Problem to solve: Read the records below and copy each line that contains "even".

Material shown:
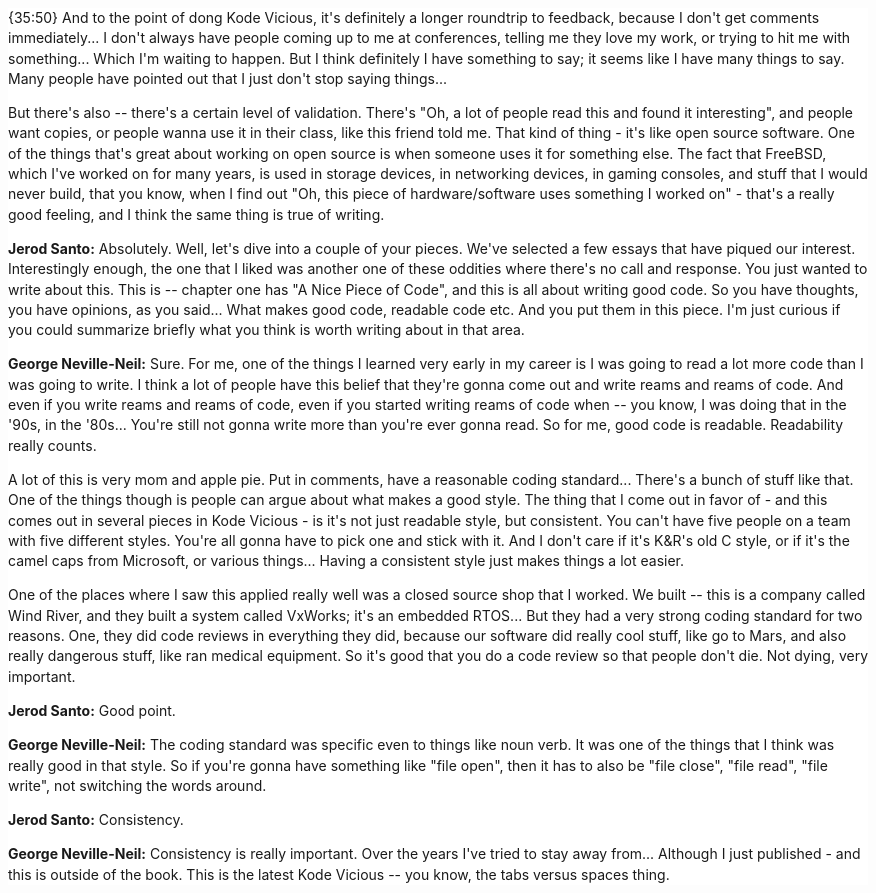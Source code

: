 \{35:50\} And to the point of dong Kode Vicious, it's definitely a longer roundtrip to feedback, because I don't get comments immediately... I don't always have people coming up to me at conferences, telling me they love my work, or trying to hit me with something... Which I'm waiting to happen. But I think definitely I have something to say; it seems like I have many things to say. Many people have pointed out that I just don't stop saying things...

But there's also -- there's a certain level of validation. There's "Oh, a lot of people read this and found it interesting", and people want copies, or people wanna use it in their class, like this friend told me. That kind of thing - it's like open source software. One of the things that's great about working on open source is when someone uses it for something else. The fact that FreeBSD, which I've worked on for many years, is used in storage devices, in networking devices, in gaming consoles, and stuff that I would never build, that you know, when I find out "Oh, this piece of hardware/software uses something I worked on" - that's a really good feeling, and I think the same thing is true of writing.

**Jerod Santo:** Absolutely. Well, let's dive into a couple of your pieces. We've selected a few essays that have piqued our interest. Interestingly enough, the one that I liked was another one of these oddities where there's no call and response. You just wanted to write about this. This is -- chapter one has "A Nice Piece of Code", and this is all about writing good code. So you have thoughts, you have opinions, as you said... What makes good code, readable code etc. And you put them in this piece. I'm just curious if you could summarize briefly what you think is worth writing about in that area.

**George Neville-Neil:** Sure. For me, one of the things I learned very early in my career is I was going to read a lot more code than I was going to write. I think a lot of people have this belief that they're gonna come out and write reams and reams of code. And even if you write reams and reams of code, even if you started writing reams of code when -- you know, I was doing that in the '90s, in the '80s... You're still not gonna write more than you're ever gonna read. So for me, good code is readable. Readability really counts.

A lot of this is very mom and apple pie. Put in comments, have a reasonable coding standard... There's a bunch of stuff like that. One of the things though is people can argue about what makes a good style. The thing that I come out in favor of - and this comes out in several pieces in Kode Vicious - is it's not just readable style, but consistent. You can't have five people on a team with five different styles. You're all gonna have to pick one and stick with it. And I don't care if it's K&R's old C style, or if it's the camel caps from Microsoft, or various things... Having a consistent style just makes things a lot easier.

One of the places where I saw this applied really well was a closed source shop that I worked. We built -- this is a company called Wind River, and they built a system called VxWorks; it's an embedded RTOS... But they had a very strong coding standard for two reasons. One, they did code reviews in everything they did, because our software did really cool stuff, like go to Mars, and also really dangerous stuff, like ran medical equipment. So it's good that you do a code review so that people don't die. Not dying, very important.

**Jerod Santo:** Good point.

**George Neville-Neil:** The coding standard was specific even to things like noun verb. It was one of the things that I think was really good in that style. So if you're gonna have something like "file open", then it has to also be "file close", "file read", "file write", not switching the words around.

**Jerod Santo:** Consistency.

**George Neville-Neil:** Consistency is really important. Over the years I've tried to stay away from... Although I just published - and this is outside of the book. This is the latest Kode Vicious -- you know, the tabs versus spaces thing.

Answer to this task:
**George Neville-Neil:** Sure. For me, one of the things I learned very early in my career is I was going to read a lot more code than I was going to write. I think a lot of people have this belief that they're gonna come out and write reams and reams of code. And even if you write reams and reams of code, even if you started writing reams of code when -- you know, I was doing that in the '90s, in the '80s... You're still not gonna write more than you're ever gonna read. So for me, good code is readable. Readability really counts.
**George Neville-Neil:** The coding standard was specific even to things like noun verb. It was one of the things that I think was really good in that style. So if you're gonna have something like "file open", then it has to also be "file close", "file read", "file write", not switching the words around.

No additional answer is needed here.